Bitcoin is money. Why would you want to mix database and money? Do you want to add random pictures to your PayPal transactions?
I totally get why they don't want tons of data going on to the BTC blockchain and inflating transaction fees, possibly causing the price to tank as it did in the 2018 crash. I strongly believe that this crash was mainly due to the fees, as it coincided perfectly with the upper TPS limit.

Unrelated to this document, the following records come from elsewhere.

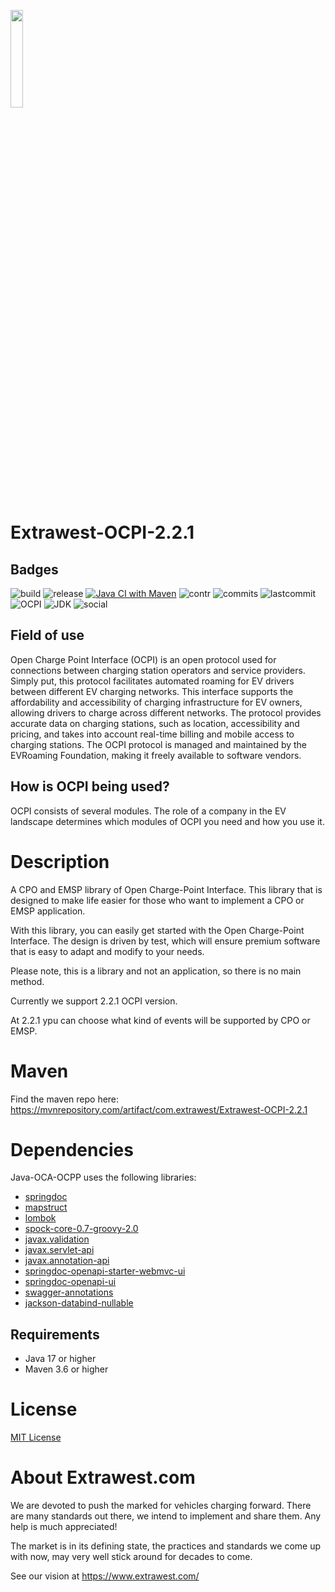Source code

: <a href="https://www.extrawest.com/"><img src="https://drive.google.com/uc?export=view&id=1kXfNj5WfW2oSMzQR82xYBI6Bw_W8-LpK" width="20%"></a>
# Extrawest-OCPI-2.2.1

## Badges

![build](https://img.shields.io/github/actions/workflow/status/extrawest/Extrawest-OCPI-2.2.1/docker-image.yml?style=for-the-badge)
![release](https://img.shields.io/github/v/release/extrawest/Extrawest-OCPI-2.2.1?style=for-the-badge)
[![Java CI with Maven](https://github.com/extrawest/Extrawest-OCPI-2.2.1/actions/workflows/release-publish.yml/badge.svg)](https://github.com/extrawest/Extrawest-OCPI-2.2.1/actions/workflows/snapshot-publish.yml)
![contr](https://img.shields.io/github/contributors/extrawest/Extrawest-OCPI-2.2.1?style=for-the-badge)
![commits](https://img.shields.io/github/commit-activity/m/extrawest/Extrawest-OCPI-2.2.1?style=for-the-badge)
![lastcommit](https://img.shields.io/github/last-commit/extrawest/Extrawest-OCPI-2.2.1?style=for-the-badge)
![OCPI](https://img.shields.io/badge/OCPI-2.2.1-yellowgreen?style=for-the-badge)
![JDK](https://img.shields.io/badge/JDK-17-yellow?style=for-the-badge)
![social](https://img.shields.io/github/forks/extrawest/Extrawest-OCPI-2.2.1?style=for-the-badge)

## Field of use
Open Charge Point Interface (OCPI) is an open protocol used for connections between charging station operators and service providers. Simply put, this protocol facilitates automated roaming for EV drivers between different EV charging networks. This interface supports the affordability and accessibility of charging infrastructure for EV owners, allowing drivers to charge across different networks. The protocol provides accurate data on charging stations, such as location, accessibility and pricing, and takes into account real-time billing and mobile access to charging stations.
The OCPI protocol is managed and maintained by the EVRoaming Foundation, making it freely available to software vendors.

## How is OCPI being used?
OCPI consists of several modules. The role of a company in the EV landscape determines which modules of OCPI you need and how you use it.


Description
=============

A CPO and EMSP library of Open Charge-Point Interface. This library that is designed to make life easier for those who want to implement a CPO or EMSP application. 

With this library, you can easily get started with the Open Charge-Point Interface.
The design is driven by test, which will ensure premium software that is easy to adapt and modify to your needs.

Please note, this is a library and not an application, so there is no main method. 

Currently we support 2.2.1 OCPI version.

At 2.2.1 ypu can choose what kind of events will be supported by CPO or EMSP.

Maven
=====

Find the maven repo here: https://mvnrepository.com/artifact/com.extrawest/Extrawest-OCPI-2.2.1

Dependencies
============

Java-OCA-OCPP uses the following libraries:

* [springdoc](https://springdoc.org)
* [mapstruct](https://mapstruct.org)
* [lombok](https://projectlombok.org)
* [spock-core-0.7-groovy-2.0](http://spockframework.org)
* [javax.validation](https://mvnrepository.com/artifact/javax)
* [javax.servlet-api](https://mvnrepository.com/artifact/javax)
* [javax.annotation-api](https://mvnrepository.com/artifact/javax)
* [springdoc-openapi-starter-webmvc-ui](https://springdoc.org/)
* [springdoc-openapi-ui](https://springdoc.org/)
* [swagger-annotations](https://swagger.io/)
* [jackson-databind-nullable](https://mvnrepository.com/artifact/com.fasterxml.jackson.core/jackson-databind)

## Requirements
- Java 17 or higher
- Maven 3.6 or higher

License
=======

[MIT License](LICENSE)

About Extrawest.com
=======

We are devoted to push the marked for vehicles charging forward.
There are many standards out there, we intend to implement and share them. Any help is much appreciated!

The market is in its defining state, the practices and standards we come up with now, may very well stick around for decades to come.

See our vision at https://www.extrawest.com/
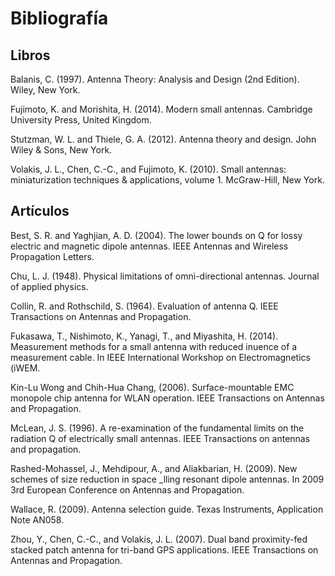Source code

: # Bibliografía
## Libros
Balanis, C. (1997). Antenna Theory: Analysis and Design (2nd Edition). Wiley, New York.

Fujimoto, K. and Morishita, H. (2014). Modern small antennas. Cambridge University Press, United Kingdom.

Stutzman, W. L. and Thiele, G. A. (2012). Antenna theory and design. John Wiley & Sons, New York.

Volakis, J. L., Chen, C.-C., and Fujimoto, K. (2010). Small antennas: miniaturization techniques & applications, volume 1. McGraw-Hill, New York.

## Artículos
Best, S. R. and Yaghjian, A. D. (2004). The lower bounds on Q for lossy electric and magnetic dipole antennas. IEEE Antennas and Wireless Propagation Letters.

Chu, L. J. (1948). Physical limitations of omni-directional antennas. Journal of applied physics.

Collin, R. and Rothschild, S. (1964). Evaluation of antenna Q. IEEE Transactions on Antennas and Propagation.


Fukasawa, T., Nishimoto, K., Yanagi, T., and Miyashita, H. (2014).  Measurement methods for a small antenna with reduced inuence of a measurement cable. In IEEE International Workshop on Electromagnetics (iWEM.

Kin-Lu Wong and Chih-Hua Chang, (2006). Surface-mountable EMC monopole chip antenna for WLAN operation. IEEE Transactions on Antennas and Propagation.

McLean, J. S. (1996). A re-examination of the fundamental limits on the radiation Q of electrically small antennas. IEEE Transactions on antennas and propagation.

Rashed-Mohassel, J., Mehdipour, A., and Aliakbarian, H. (2009). New schemes of size reduction in space _lling resonant dipole antennas. In 2009 3rd European Conference on Antennas and Propagation.

Wallace, R. (2009). Antenna selection guide. Texas Instruments, Application Note AN058.

Zhou, Y., Chen, C.-C., and Volakis, J. L. (2007). Dual band proximity-fed stacked patch antenna for tri-band GPS applications. IEEE Transactions on Antennas and Propagation.

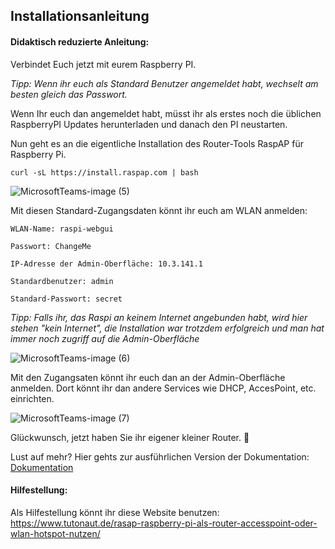 ## Installationsanleitung 

#### Didaktisch reduzierte Anleitung: 

Verbindet Euch jetzt mit eurem Raspberry PI. 

*Tipp: Wenn ihr euch als Standard Benutzer angemeldet habt, wechselt am besten gleich das Passwort.*

Wenn Ihr euch dan angemeldet habt, müsst ihr als erstes noch die üblichen RaspberryPI Updates herunterladen und danach den PI neustarten. 

Nun geht es an die eigentliche Installation des Router-Tools RaspAP für Raspberry Pi.

`curl -sL https://install.raspap.com | bash`

![MicrosoftTeams-image (5)](https://user-images.githubusercontent.com/89446428/138842645-4b5d3818-e091-42b5-b7d0-e1172e4de27b.jpg)

Mit diesen Standard-Zugangsdaten könnt ihr euch am WLAN anmelden: 

`WLAN-Name: raspi-webgui`

`Passwort: ChangeMe`

`IP-Adresse der Admin-Oberfläche: 10.3.141.1`

`Standardbenutzer: admin`

`Standard-Passwort: secret`

*Tipp: Falls ihr, das Raspi an keinem Internet angebunden habt, wird hier stehen "kein Internet", die Installation war trotzdem erfolgreich und man hat immer noch zugriff auf die Admin-Oberfläche*

![MicrosoftTeams-image (6)](https://user-images.githubusercontent.com/89446428/138841017-d02363cf-2aad-4524-8b84-c52426d5c29f.png)

Mit den Zugangsaten könnt ihr euch dan an der Admin-Oberfläche anmelden. Dort könnt ihr dan andere Services wie DHCP, AccesPoint, etc. einrichten. 

![MicrosoftTeams-image (7)](https://user-images.githubusercontent.com/89446428/138842332-8f780cd0-e940-4a5c-88d7-ed82d90c345e.jpg)



Glückwunsch, jetzt haben Sie ihr eigener kleiner Router. :partying_face:

Lust auf mehr? Hier gehts zur ausführlichen Version der Dokumentation: [Dokumentation](/M306Router/Install.md)


#### Hilfestellung: 
Als Hilfestellung könnt ihr diese Website benutzen: https://www.tutonaut.de/rasap-raspberry-pi-als-router-accesspoint-oder-wlan-hotspot-nutzen/
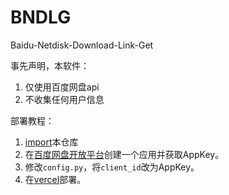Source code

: # BNDLG
Baidu-Netdisk-Download-Link-Get

事先声明，本软件：
1. 仅使用百度网盘api
2. 不收集任何用户信息

部署教程：
1. [import](https://github.com/new/import)本仓库
1. 在[百度网盘开放平台](https://pan.baidu.com/union/console/applist)创建一个应用并获取AppKey。
2. 修改`config.py`，将`client_id`改为AppKey。
3. 在[vercel](https://vercel.com)部署。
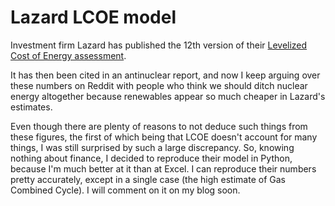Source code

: # Lazard LCOE model

Investment firm Lazard has published the 12th version of their [Levelized Cost of Energy assessment](https://www.lazard.com/media/450784/lazards-levelized-cost-of-energy-version-120-vfinal.pdf).

It has then been cited in an antinuclear report, and now I keep arguing over these numbers on Reddit with people who think we should ditch nuclear energy altogether because renewables appear so much cheaper in Lazard's estimates.

Even though there are plenty of reasons to not deduce such things from these figures, the first of which being that LCOE doesn't account for many things, I was still surprised by such a large discrepancy. So, knowing nothing about finance, I decided to reproduce their model in Python, because I'm much better at it than at Excel. I can reproduce their numbers pretty accurately, except in a single case (the high estimate of Gas Combined Cycle). I will comment on it on my blog soon.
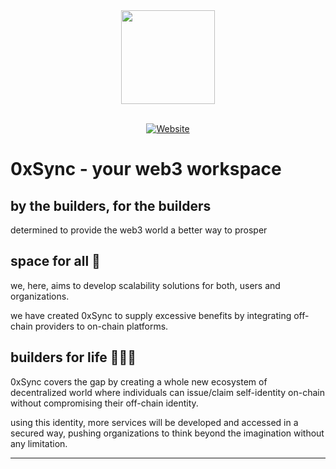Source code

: <div align="center">
<img src="https://raw.githubusercontent.com/360core/.github/main/profile/zerox_white.png" width="150"/>
</div>
<br />
<div align="center">

[![Website][ico-website]][link-website]

</div>

[ico-website]: https://img.shields.io/website?up_color=black&up_message=0xSync.com&url=https://0xSync.com

[link-website]: https://0xSync.com

# 0xSync - your web3 workspace

## by the builders, for the builders

determined to provide the web3 world a better way to prosper

## space for all 🌌

we, here, aims to develop scalability solutions for both, users and organizations.

we have created 0xSync to supply excessive benefits by integrating off-chain providers to on-chain platforms.

## builders for life 🤘😎🤘

0xSync covers the gap by creating a whole new ecosystem of decentralized world where individuals can issue/claim self-identity on-chain without compromising their off-chain identity.

using this identity, more services will be developed and accessed in a secured way, pushing organizations to think beyond the imagination without any limitation.

---
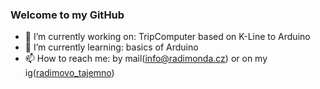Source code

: ### Welcome to my GitHub
- 🔭 I’m currently working on: TripComputer based on K-Line to Arduino
- 🌱 I’m currently learning: basics of Arduino
- 📫 How to reach me: by mail(info@radimonda.cz) or on my ig([radimovo_tajemno](https://instagram.com/radimovo_tajemno))
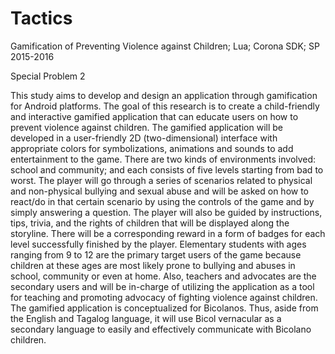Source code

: # Tactics

Gamification of Preventing Violence against Children;  Lua; Corona SDK; SP 2015-2016

Special Problem 2

This study aims to develop and design an application through gamification for  Android platforms. The goal of this research is to create a child-friendly and interactive gamified application that can educate users on how to prevent violence against children.
The gamified application will be developed in a user-friendly 2D (two-dimensional) interface with appropriate colors for symbolizations, animations and sounds to add entertainment to the game. There are two kinds of environments involved: school and community; and each consists of five levels starting from bad to worst. The player will go through a series of scenarios related to physical and non-physical bullying and sexual abuse and will be asked on how to react/do in that certain scenario by using the controls of the game and by simply answering a question. The player will also be guided by instructions, tips, trivia, and the rights of children that will be displayed along the storyline. There will be a corresponding reward in a form of badges for each level successfully finished by the player.
Elementary students with ages ranging from 9 to 12 are the primary target users of the game because children at these ages are most likely prone to bullying and abuses in school, community or even at home. Also, teachers and advocates are the secondary users and will be in-charge of utilizing the application as a tool for teaching and promoting advocacy of fighting violence against children. The gamified application is conceptualized for Bicolanos. Thus, aside from the English and Tagalog language, it will use Bicol vernacular as a secondary language to easily and effectively communicate with Bicolano children.





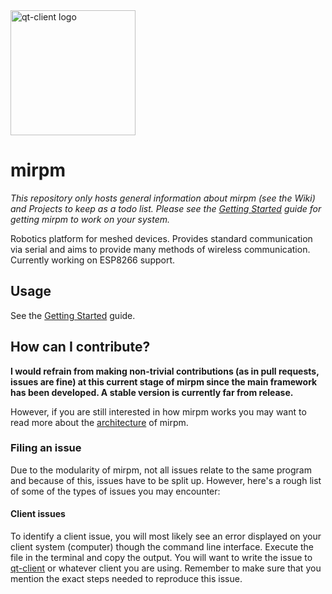 <img alt="qt-client logo" src="https://mirpm.github.io/icons/mirpm.png" width="200px"/>

# mirpm

*This repository only hosts general information about mirpm (see the Wiki) and Projects to keep as a todo list. Please see the [Getting Started](https://github.com/mirpm/mirpm/wiki/getting-started) guide for getting mirpm to work on your system.*

Robotics platform for meshed devices. Provides standard communication via serial and aims to provide many methods of wireless communication. Currently working on ESP8266 support.

## Usage

See the [Getting Started](https://github.com/mirpm/mirpm/wiki/getting-started) guide.

## How can I contribute?

**I would refrain from making non-trivial contributions (as in pull requests, issues are fine) at this current stage of mirpm since the main framework has been developed. A stable version is currently far from release.**

However, if you are still interested in how mirpm works you may want to read more about the [architecture](https://github.com/mirpm/mirpm/wiki/architecture) of mirpm.

### Filing an issue

Due to the modularity of mirpm, not all issues relate to the same program and because of this, issues have to be split up. However, here's a rough list of some of the types of issues you may encounter:

#### Client issues

To identify a client issue, you will most likely see an error displayed on your client system (computer) though the command line interface. Execute the file in the terminal and copy the output. You will want to write the issue to [qt-client](https://github.com/mirpm/qt-client) or whatever client you are using. Remember to make sure that you mention the exact steps needed to reproduce this issue.



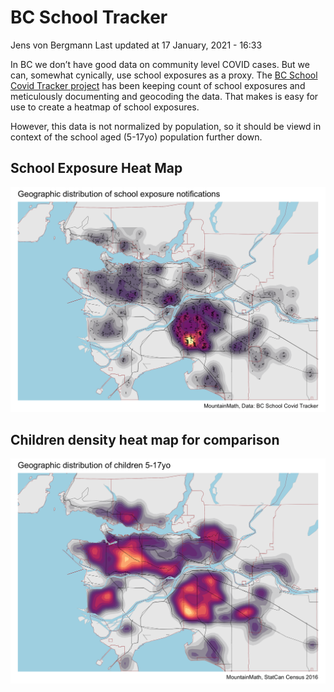 BC School Tracker
================
Jens von Bergmann
Last updated at 17 January, 2021 - 16:33

In BC we don’t have good data on community level COVID cases. But we
can, somewhat cynically, use school exposures as a proxy. The [BC School
Covid Tracker
project](https://bcschoolcovidtracker.knack.com/bc-school-covid-tracker#home/)
has been keeping count of school exposures and meticulously documenting
and geocoding the data. That makes is easy for use to create a heatmap
of school exposures.

However, this data is not normalized by population, so it should be
viewd in context of the school aged (5-17yo) population further down.

## School Exposure Heat Map

<img src="bc_school_tracker_files/figure-gfm/school-tracker-schools-1.png" width="1050" />

## Children density heat map for comparison

<img src="bc_school_tracker_files/figure-gfm/school-tracker-children-1.png" width="1050" />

Wrong. Bitcoin crashed because it was a speculative bubble. The $20,000 price mark existed for some minutes, and above $13k existed for only days. There's nothing strange with it crashing the way it did. The fees started getting high long before the price reached it's peak, so fees were definitely not the factor. No one was thinking "wait a second, with such high fees Bitcoin is not suitable to be a currency, sell, sell, sell", it was all pure speculation - buy low, sell high, get out.
Nobody disagrees with you that it was a speculative bubble. I think even my dog knows it was a speculative bubble. But there's a lot of data to suggest the pin which burst that speculative bubble was the fact that once the 1Mb limit was hit, the fees just went fucking crazy and people were like "fuck this, I'm out". If the 1Mb limit was not there, the bubble could have gone a lot higher. 30k, 50k, maybe even 100k.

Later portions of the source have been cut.